# Try it
Every record should be written out exactly, please.

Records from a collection
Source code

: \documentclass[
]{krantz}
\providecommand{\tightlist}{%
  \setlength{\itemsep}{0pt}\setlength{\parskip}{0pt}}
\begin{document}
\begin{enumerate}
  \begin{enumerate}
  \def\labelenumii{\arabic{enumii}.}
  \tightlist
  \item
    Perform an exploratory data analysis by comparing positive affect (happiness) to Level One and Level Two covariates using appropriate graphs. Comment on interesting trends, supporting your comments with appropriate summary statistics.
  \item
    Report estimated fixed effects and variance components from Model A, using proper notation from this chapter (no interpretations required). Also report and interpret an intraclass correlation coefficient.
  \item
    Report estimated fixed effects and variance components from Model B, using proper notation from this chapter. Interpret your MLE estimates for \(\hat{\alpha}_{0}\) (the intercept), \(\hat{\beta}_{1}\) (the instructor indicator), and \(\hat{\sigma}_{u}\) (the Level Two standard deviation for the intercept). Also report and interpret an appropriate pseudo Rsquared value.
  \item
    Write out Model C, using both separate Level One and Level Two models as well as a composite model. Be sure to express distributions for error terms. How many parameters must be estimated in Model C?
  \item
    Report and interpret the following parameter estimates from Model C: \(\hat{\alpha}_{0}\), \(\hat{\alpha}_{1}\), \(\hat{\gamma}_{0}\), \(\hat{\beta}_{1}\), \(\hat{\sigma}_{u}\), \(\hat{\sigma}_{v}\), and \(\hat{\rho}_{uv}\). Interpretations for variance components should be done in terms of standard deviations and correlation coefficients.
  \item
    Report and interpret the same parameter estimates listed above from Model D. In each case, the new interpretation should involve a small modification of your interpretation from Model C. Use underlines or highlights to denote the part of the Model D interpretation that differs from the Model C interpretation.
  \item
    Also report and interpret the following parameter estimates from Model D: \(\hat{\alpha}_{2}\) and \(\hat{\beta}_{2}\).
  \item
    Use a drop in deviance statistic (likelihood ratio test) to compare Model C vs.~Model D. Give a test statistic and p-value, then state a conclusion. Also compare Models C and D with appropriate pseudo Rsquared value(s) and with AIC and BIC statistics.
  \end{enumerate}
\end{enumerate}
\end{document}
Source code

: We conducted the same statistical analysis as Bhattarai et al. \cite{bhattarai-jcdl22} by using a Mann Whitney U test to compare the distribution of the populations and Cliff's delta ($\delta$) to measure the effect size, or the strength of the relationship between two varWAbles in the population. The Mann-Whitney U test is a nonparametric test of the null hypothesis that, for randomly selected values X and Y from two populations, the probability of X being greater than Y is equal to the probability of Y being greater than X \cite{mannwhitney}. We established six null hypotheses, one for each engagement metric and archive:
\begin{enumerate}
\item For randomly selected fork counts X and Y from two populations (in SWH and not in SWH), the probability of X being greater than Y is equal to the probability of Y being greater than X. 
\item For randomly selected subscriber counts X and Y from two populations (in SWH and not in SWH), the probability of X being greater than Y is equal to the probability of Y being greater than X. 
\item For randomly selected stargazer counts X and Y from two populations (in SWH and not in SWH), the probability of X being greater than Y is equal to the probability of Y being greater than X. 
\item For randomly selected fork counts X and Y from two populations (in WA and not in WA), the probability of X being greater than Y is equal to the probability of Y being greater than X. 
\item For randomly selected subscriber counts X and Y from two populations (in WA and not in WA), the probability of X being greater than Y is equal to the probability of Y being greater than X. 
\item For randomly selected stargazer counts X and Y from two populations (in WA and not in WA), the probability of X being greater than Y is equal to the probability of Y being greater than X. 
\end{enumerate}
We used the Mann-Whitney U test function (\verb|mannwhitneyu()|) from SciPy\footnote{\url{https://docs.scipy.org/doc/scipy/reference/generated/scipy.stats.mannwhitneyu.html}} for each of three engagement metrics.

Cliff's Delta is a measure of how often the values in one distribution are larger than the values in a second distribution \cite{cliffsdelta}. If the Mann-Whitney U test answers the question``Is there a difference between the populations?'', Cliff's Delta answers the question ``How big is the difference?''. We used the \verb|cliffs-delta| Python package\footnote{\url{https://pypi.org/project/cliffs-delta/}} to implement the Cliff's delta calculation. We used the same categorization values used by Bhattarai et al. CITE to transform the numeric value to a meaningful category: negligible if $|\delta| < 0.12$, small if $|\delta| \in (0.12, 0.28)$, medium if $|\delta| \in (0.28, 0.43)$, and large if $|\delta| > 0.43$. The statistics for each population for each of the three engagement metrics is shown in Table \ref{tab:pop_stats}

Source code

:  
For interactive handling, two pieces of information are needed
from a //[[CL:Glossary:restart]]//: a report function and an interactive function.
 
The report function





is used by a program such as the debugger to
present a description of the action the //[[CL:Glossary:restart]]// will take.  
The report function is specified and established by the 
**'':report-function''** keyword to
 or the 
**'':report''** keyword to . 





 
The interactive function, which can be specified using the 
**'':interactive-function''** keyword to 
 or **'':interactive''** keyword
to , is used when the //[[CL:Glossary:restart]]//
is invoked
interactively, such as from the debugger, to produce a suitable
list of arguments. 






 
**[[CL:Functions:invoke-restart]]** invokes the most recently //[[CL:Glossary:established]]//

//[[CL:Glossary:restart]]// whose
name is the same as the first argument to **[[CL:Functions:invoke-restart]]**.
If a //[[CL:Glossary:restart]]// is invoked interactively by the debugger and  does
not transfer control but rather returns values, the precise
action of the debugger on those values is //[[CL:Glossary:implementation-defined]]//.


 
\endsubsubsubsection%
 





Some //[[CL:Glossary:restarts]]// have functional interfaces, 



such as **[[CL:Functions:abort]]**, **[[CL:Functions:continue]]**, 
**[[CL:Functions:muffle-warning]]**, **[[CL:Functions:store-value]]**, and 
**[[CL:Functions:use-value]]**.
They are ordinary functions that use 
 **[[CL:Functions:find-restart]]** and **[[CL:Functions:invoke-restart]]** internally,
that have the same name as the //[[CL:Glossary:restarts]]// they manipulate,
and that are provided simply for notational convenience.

# Exercise answer
Source code

: \documentclass[
]{krantz}
\providecommand{\tightlist}{%
  \setlength{\itemsep}{0pt}\setlength{\parskip}{0pt}}
\begin{document}
\begin{enumerate}
  \begin{enumerate}
  \def\labelenumii{\arabic{enumii}.}
  \tightlist
  \item
    Perform an exploratory data analysis by comparing positive affect (happiness) to Level One and Level Two covariates using appropriate graphs. Comment on interesting trends, supporting your comments with appropriate summary statistics.
  \item
    Report estimated fixed effects and variance components from Model A, using proper notation from this chapter (no interpretations required). Also report and interpret an intraclass correlation coefficient.
  \item
    Report estimated fixed effects and variance components from Model B, using proper notation from this chapter. Interpret your MLE estimates for \(\hat{\alpha}_{0}\) (the intercept), \(\hat{\beta}_{1}\) (the instructor indicator), and \(\hat{\sigma}_{u}\) (the Level Two standard deviation for the intercept). Also report and interpret an appropriate pseudo Rsquared value.
  \item
    Write out Model C, using both separate Level One and Level Two models as well as a composite model. Be sure to express distributions for error terms. How many parameters must be estimated in Model C?
  \item
    Report and interpret the following parameter estimates from Model C: \(\hat{\alpha}_{0}\), \(\hat{\alpha}_{1}\), \(\hat{\gamma}_{0}\), \(\hat{\beta}_{1}\), \(\hat{\sigma}_{u}\), \(\hat{\sigma}_{v}\), and \(\hat{\rho}_{uv}\). Interpretations for variance components should be done in terms of standard deviations and correlation coefficients.
  \item
    Report and interpret the same parameter estimates listed above from Model D. In each case, the new interpretation should involve a small modification of your interpretation from Model C. Use underlines or highlights to denote the part of the Model D interpretation that differs from the Model C interpretation.
  \item
    Also report and interpret the following parameter estimates from Model D: \(\hat{\alpha}_{2}\) and \(\hat{\beta}_{2}\).
  \item
    Use a drop in deviance statistic (likelihood ratio test) to compare Model C vs.~Model D. Give a test statistic and p-value, then state a conclusion. Also compare Models C and D with appropriate pseudo Rsquared value(s) and with AIC and BIC statistics.
  \end{enumerate}
\end{enumerate}
\end{document}
Source code

: We conducted the same statistical analysis as Bhattarai et al. \cite{bhattarai-jcdl22} by using a Mann Whitney U test to compare the distribution of the populations and Cliff's delta ($\delta$) to measure the effect size, or the strength of the relationship between two varWAbles in the population. The Mann-Whitney U test is a nonparametric test of the null hypothesis that, for randomly selected values X and Y from two populations, the probability of X being greater than Y is equal to the probability of Y being greater than X \cite{mannwhitney}. We established six null hypotheses, one for each engagement metric and archive:
\begin{enumerate}
\item For randomly selected fork counts X and Y from two populations (in SWH and not in SWH), the probability of X being greater than Y is equal to the probability of Y being greater than X. 
\item For randomly selected subscriber counts X and Y from two populations (in SWH and not in SWH), the probability of X being greater than Y is equal to the probability of Y being greater than X. 
\item For randomly selected stargazer counts X and Y from two populations (in SWH and not in SWH), the probability of X being greater than Y is equal to the probability of Y being greater than X. 
\item For randomly selected fork counts X and Y from two populations (in WA and not in WA), the probability of X being greater than Y is equal to the probability of Y being greater than X. 
\item For randomly selected subscriber counts X and Y from two populations (in WA and not in WA), the probability of X being greater than Y is equal to the probability of Y being greater than X. 
\item For randomly selected stargazer counts X and Y from two populations (in WA and not in WA), the probability of X being greater than Y is equal to the probability of Y being greater than X. 
\end{enumerate}
We used the Mann-Whitney U test function (\verb|mannwhitneyu()|) from SciPy\footnote{\url{https://docs.scipy.org/doc/scipy/reference/generated/scipy.stats.mannwhitneyu.html}} for each of three engagement metrics.

Cliff's Delta is a measure of how often the values in one distribution are larger than the values in a second distribution \cite{cliffsdelta}. If the Mann-Whitney U test answers the question``Is there a difference between the populations?'', Cliff's Delta answers the question ``How big is the difference?''. We used the \verb|cliffs-delta| Python package\footnote{\url{https://pypi.org/project/cliffs-delta/}} to implement the Cliff's delta calculation. We used the same categorization values used by Bhattarai et al. CITE to transform the numeric value to a meaningful category: negligible if $|\delta| < 0.12$, small if $|\delta| \in (0.12, 0.28)$, medium if $|\delta| \in (0.28, 0.43)$, and large if $|\delta| > 0.43$. The statistics for each population for each of the three engagement metrics is shown in Table \ref{tab:pop_stats}

Source code

:  
For interactive handling, two pieces of information are needed
from a //[[CL:Glossary:restart]]//: a report function and an interactive function.
 
The report function





is used by a program such as the debugger to
present a description of the action the //[[CL:Glossary:restart]]// will take.  
The report function is specified and established by the 
**'':report-function''** keyword to
 or the 
**'':report''** keyword to . 





 
The interactive function, which can be specified using the 
**'':interactive-function''** keyword to 
 or **'':interactive''** keyword
to , is used when the //[[CL:Glossary:restart]]//
is invoked
interactively, such as from the debugger, to produce a suitable
list of arguments. 






 
**[[CL:Functions:invoke-restart]]** invokes the most recently //[[CL:Glossary:established]]//

//[[CL:Glossary:restart]]// whose
name is the same as the first argument to **[[CL:Functions:invoke-restart]]**.
If a //[[CL:Glossary:restart]]// is invoked interactively by the debugger and  does
not transfer control but rather returns values, the precise
action of the debugger on those values is //[[CL:Glossary:implementation-defined]]//.


 
\endsubsubsubsection%
 





Some //[[CL:Glossary:restarts]]// have functional interfaces, 



such as **[[CL:Functions:abort]]**, **[[CL:Functions:continue]]**, 
**[[CL:Functions:muffle-warning]]**, **[[CL:Functions:store-value]]**, and 
**[[CL:Functions:use-value]]**.
They are ordinary functions that use 
 **[[CL:Functions:find-restart]]** and **[[CL:Functions:invoke-restart]]** internally,
that have the same name as the //[[CL:Glossary:restarts]]// they manipulate,
and that are provided simply for notational convenience.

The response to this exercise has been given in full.